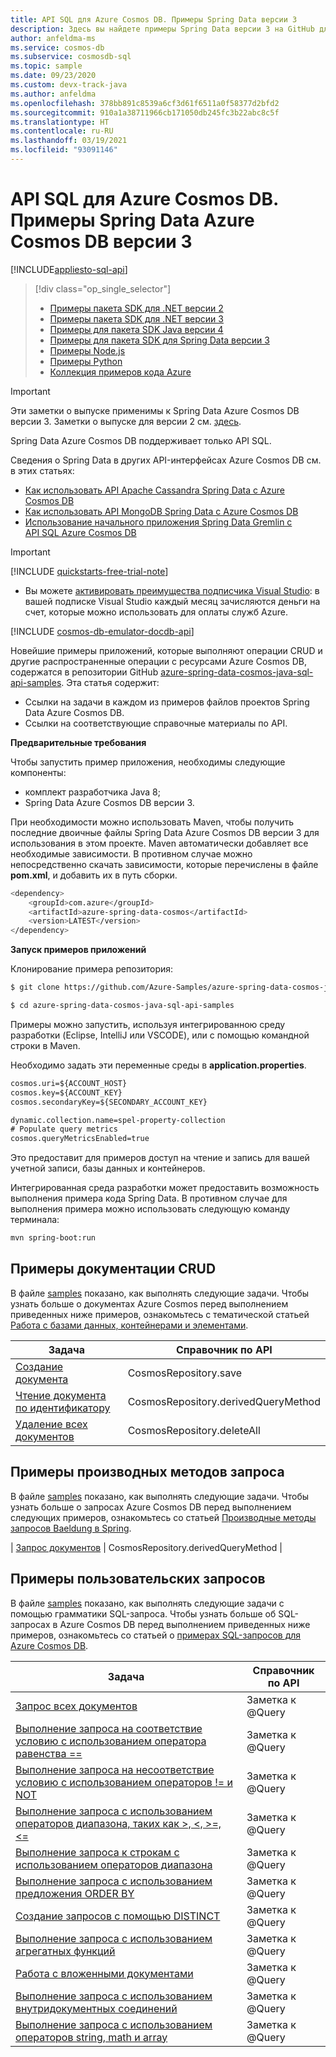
 ```yaml
---
title: API SQL для Azure Cosmos DB. Примеры Spring Data версии 3
description: Здесь вы найдете примеры Spring Data версии 3 на GitHub для типичных задач с использованием API SQL для Azure Cosmos DB, включая операции CRUD.
author: anfeldma-ms
ms.service: cosmos-db
ms.subservice: cosmosdb-sql
ms.topic: sample
ms.date: 09/23/2020
ms.custom: devx-track-java
ms.author: anfeldma
ms.openlocfilehash: 378bb891c8539a6cf3d61f6511a0f58377d2bfd2
ms.sourcegitcommit: 910a1a38711966cb171050db245fc3b22abc8c5f
ms.translationtype: HT
ms.contentlocale: ru-RU
ms.lasthandoff: 03/19/2021
ms.locfileid: "93091146"
---
```

# <a name="azure-cosmos-db-sql-api-spring-data-azure-cosmos-db-v3-examples"></a>API SQL для Azure Cosmos DB. Примеры Spring Data Azure Cosmos DB версии 3
[!INCLUDE[appliesto-sql-api](includes/appliesto-sql-api.md)]

> [!div class="op_single_selector"]
> * [Примеры пакета SDK для .NET версии 2](sql-api-dotnet-samples.md)
> * [Примеры пакета SDK для .NET версии 3](sql-api-dotnet-v3sdk-samples.md)
> * [Примеры для пакета SDK Java версии 4](sql-api-java-sdk-samples.md)
> * [Примеры для пакета SDK для Spring Data версии 3](sql-api-spring-data-sdk-samples.md)
> * [Примеры Node.js](sql-api-nodejs-samples.md)
> * [Примеры Python](sql-api-python-samples.md)
> * [Коллекция примеров кода Azure](https://azure.microsoft.com/resources/samples/?sort=0&service=cosmos-db)
> 
> 

> [!IMPORTANT]  
> Эти заметки о выпуске применимы к Spring Data Azure Cosmos DB версии 3. Заметки о выпуске для версии 2 см. [здесь](sql-api-sdk-java-spring-v2.md). 
>
> Spring Data Azure Cosmos DB поддерживает только API SQL.
>
> Сведения о Spring Data в других API-интерфейсах Azure Cosmos DB см. в этих статьях:
> * [Как использовать API Apache Cassandra Spring Data с Azure Cosmos DB](/azure/developer/java/spring-framework/configure-spring-data-apache-cassandra-with-cosmos-db)
> * [Как использовать API MongoDB Spring Data с Azure Cosmos DB](/azure/developer/java/spring-framework/configure-spring-data-mongodb-with-cosmos-db)
> * [Использование начального приложения Spring Data Gremlin с API SQL Azure Cosmos DB](/azure/developer/java/spring-framework/configure-spring-data-gremlin-java-app-with-cosmos-db)
>

> [!IMPORTANT]  
>[!INCLUDE [quickstarts-free-trial-note](../../includes/quickstarts-free-trial-note.md)]
>  
>- Вы можете [активировать преимущества подписчика Visual Studio](https://azure.microsoft.com/pricing/member-offers/msdn-benefits-details/?ref=microsoft.com&utm_source=microsoft.com&utm_medium=docs&utm_campaign=visualstudio): в вашей подписке Visual Studio каждый месяц зачисляются деньги на счет, которые можно использовать для оплаты служб Azure.
>
>[!INCLUDE [cosmos-db-emulator-docdb-api](../../includes/cosmos-db-emulator-docdb-api.md)]
>

Новейшие примеры приложений, которые выполняют операции CRUD и другие распространенные операции с ресурсами Azure Cosmos DB, содержатся в репозитории GitHub [azure-spring-data-cosmos-java-sql-api-samples](https://github.com/Azure-Samples/azure-spring-data-cosmos-java-sql-api-samples). Эта статья содержит:

* Ссылки на задачи в каждом из примеров файлов проектов Spring Data Azure Cosmos DB. 
* Ссылки на соответствующие справочные материалы по API.

**Предварительные требования**

Чтобы запустить пример приложения, необходимы следующие компоненты:

* комплект разработчика Java 8;
* Spring Data Azure Cosmos DB версии 3.

При необходимости можно использовать Maven, чтобы получить последние двоичные файлы Spring Data Azure Cosmos DB версии 3 для использования в этом проекте. Maven автоматически добавляет все необходимые зависимости. В противном случае можно непосредственно скачать зависимости, которые перечислены в файле **pom.xml**, и добавить их в путь сборки.

```bash
<dependency>
    <groupId>com.azure</groupId>
    <artifactId>azure-spring-data-cosmos</artifactId>
    <version>LATEST</version>
</dependency>
```

**Запуск примеров приложений**

Клонирование примера репозитория:
```bash
$ git clone https://github.com/Azure-Samples/azure-spring-data-cosmos-java-sql-api-samples

$ cd azure-spring-data-cosmos-java-sql-api-samples
```

Примеры можно запустить, используя интегрированною среду разработки (Eclipse, IntelliJ или VSCODE), или с помощью командной строки в Maven.

Необходимо задать эти переменные среды в **application.properties**.

```xml
cosmos.uri=${ACCOUNT_HOST}
cosmos.key=${ACCOUNT_KEY}
cosmos.secondaryKey=${SECONDARY_ACCOUNT_KEY}

dynamic.collection.name=spel-property-collection
# Populate query metrics
cosmos.queryMetricsEnabled=true
```

Это предоставит для примеров доступ на чтение и запись для вашей учетной записи, базы данных и контейнеров.

Интегрированная среда разработки может предоставить возможность выполнения примера кода Spring Data. В противном случае для выполнения примера можно использовать следующую команду терминала:

```bash
mvn spring-boot:run
```

## <a name="document-crud-examples"></a>Примеры документации CRUD
В файле [samples](https://github.com/Azure-Samples/azure-spring-data-cosmos-java-sql-api-samples/blob/main/src/main/java/com/azure/cosmos/springexamples/quickstart/sync/SampleApplication.java) показано, как выполнять следующие задачи. Чтобы узнать больше о документах Azure Cosmos перед выполнением приведенных ниже примеров, ознакомьтесь с тематической статьей [Работа с базами данных, контейнерами и элементами](account-databases-containers-items.md).

| Задача | Справочник по API |
| --- | --- |
| [Создание документа](https://github.com/Azure-Samples/azure-spring-data-cosmos-java-sql-api-samples/blob/main/src/main/java/com/azure/cosmos/springexamples/quickstart/sync/SampleApplication.java#L46-L47) | CosmosRepository.save |
| [Чтение документа по идентификатору](https://github.com/Azure-Samples/azure-spring-data-cosmos-java-sql-api-samples/blob/main/src/main/java/com/azure/cosmos/springexamples/quickstart/sync/SampleApplication.java#L56-L58) | CosmosRepository.derivedQueryMethod |
| [Удаление всех документов](https://github.com/Azure-Samples/azure-spring-data-cosmos-java-sql-api-samples/blob/main/src/main/java/com/azure/cosmos/springexamples/quickstart/sync/SampleApplication.java#L39-L41) | CosmosRepository.deleteAll |

## <a name="derived-query-method-examples"></a>Примеры производных методов запроса
В файле [samples](https://github.com/Azure-Samples/azure-spring-data-cosmos-java-sql-api-samples/blob/main/src/main/java/com/azure/cosmos/springexamples/quickstart/sync/SampleApplication.java) показано, как выполнять следующие задачи. Чтобы узнать больше о запросах Azure Cosmos DB перед выполнением следующих примеров, ознакомьтесь со статьей [Производные методы запросов Baeldung в Spring](https://www.baeldung.com/spring-data-derived-queries).

| [Запрос документов](https://github.com/Azure-Samples/azure-spring-data-cosmos-java-sql-api-samples/blob/main/src/main/java/com/azure/cosmos/springexamples/quickstart/sync/SampleApplication.java#L73-L77) | CosmosRepository.derivedQueryMethod |

## <a name="custom-query-examples"></a>Примеры пользовательских запросов
В файле [samples](https://github.com/Azure-Samples/azure-spring-data-cosmos-java-sql-api-samples/blob/main/src/main/java/com/azure/cosmos/springexamples/quickstart/sync/SampleApplication.java) показано, как выполнять следующие задачи с помощью грамматики SQL-запроса. Чтобы узнать больше об SQL-запросах в Azure Cosmos DB перед выполнением приведенных ниже примеров, ознакомьтесь со статьей о [примерах SQL-запросов для Azure Cosmos DB](./sql-query-getting-started.md). 


| Задача | Справочник по API |
| --- | --- |
| [Запрос всех документов](https://github.com/Azure-Samples/azure-spring-data-cosmos-java-sql-api-samples/blob/main/src/main/java/com/azure/cosmos/springexamples/quickstart/sync/UserRepository.java#L20-L22) | Заметка к @Query |
| [Выполнение запроса на соответствие условию с использованием оператора равенства ==](https://github.com/Azure-Samples/azure-spring-data-cosmos-java-sql-api-samples/blob/main/src/main/java/com/azure/cosmos/springexamples/quickstart/sync/UserRepository.java#L24-L26) | Заметка к @Query |
| [Выполнение запроса на несоответствие условию с использованием операторов != и NOT](https://github.com/Azure-Samples/azure-spring-data-cosmos-java-sql-api-samples/blob/main/src/main/java/com/azure/cosmos/springexamples/quickstart/sync/UserRepository.java#L28-L38) | Заметка к @Query |
| [Выполнение запроса с использованием операторов диапазона, таких как >, <, >=, <=](https://github.com/Azure-Samples/azure-spring-data-cosmos-java-sql-api-samples/blob/main/src/main/java/com/azure/cosmos/springexamples/quickstart/sync/UserRepository.java#L40-L42) | Заметка к @Query |
| [Выполнение запроса к строкам с использованием операторов диапазона](https://github.com/Azure-Samples/azure-spring-data-cosmos-java-sql-api-samples/blob/main/src/main/java/com/azure/cosmos/springexamples/quickstart/sync/UserRepository.java#L44-L46) | Заметка к @Query |
| [Выполнение запроса с использованием предложения ORDER BY](https://github.com/Azure-Samples/azure-spring-data-cosmos-java-sql-api-samples/blob/main/src/main/java/com/azure/cosmos/springexamples/quickstart/sync/UserRepository.java#L48-L50) | Заметка к @Query |
| [Создание запросов с помощью DISTINCT](https://github.com/Azure-Samples/azure-spring-data-cosmos-java-sql-api-samples/blob/main/src/main/java/com/azure/cosmos/springexamples/quickstart/sync/UserRepository.java#L52-L54) | Заметка к @Query |
| [Выполнение запроса с использованием агрегатных функций](https://github.com/Azure-Samples/azure-spring-data-cosmos-java-sql-api-samples/blob/main/src/main/java/com/azure/cosmos/springexamples/quickstart/sync/UserRepository.java#L56-L62) | Заметка к @Query |
| [Работа с вложенными документами](https://github.com/Azure-Samples/azure-spring-data-cosmos-java-sql-api-samples/blob/main/src/main/java/com/azure/cosmos/springexamples/quickstart/sync/UserRepository.java#L64-L66) | Заметка к @Query |
| [Выполнение запроса с использованием внутридокументных соединений](https://github.com/Azure-Samples/azure-spring-data-cosmos-java-sql-api-samples/blob/main/src/main/java/com/azure/cosmos/springexamples/quickstart/sync/UserRepository.java#L68-L85) | Заметка к @Query |
| [Выполнение запроса с использованием операторов string, math и array](https://github.com/Azure-Samples/azure-spring-data-cosmos-java-sql-api-samples/blob/main/src/main/java/com/azure/cosmos/springexamples/quickstart/sync/UserRepository.java#L87-L97) | Заметка к @Query |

### [Activity]
Search the material above for the string "dotnet", and copy every line in which it turns up.

### [Problem solution]
> * [Примеры пакета SDK для .NET версии 2](sql-api-dotnet-samples.md)
> * [Примеры пакета SDK для .NET версии 3](sql-api-dotnet-v3sdk-samples.md)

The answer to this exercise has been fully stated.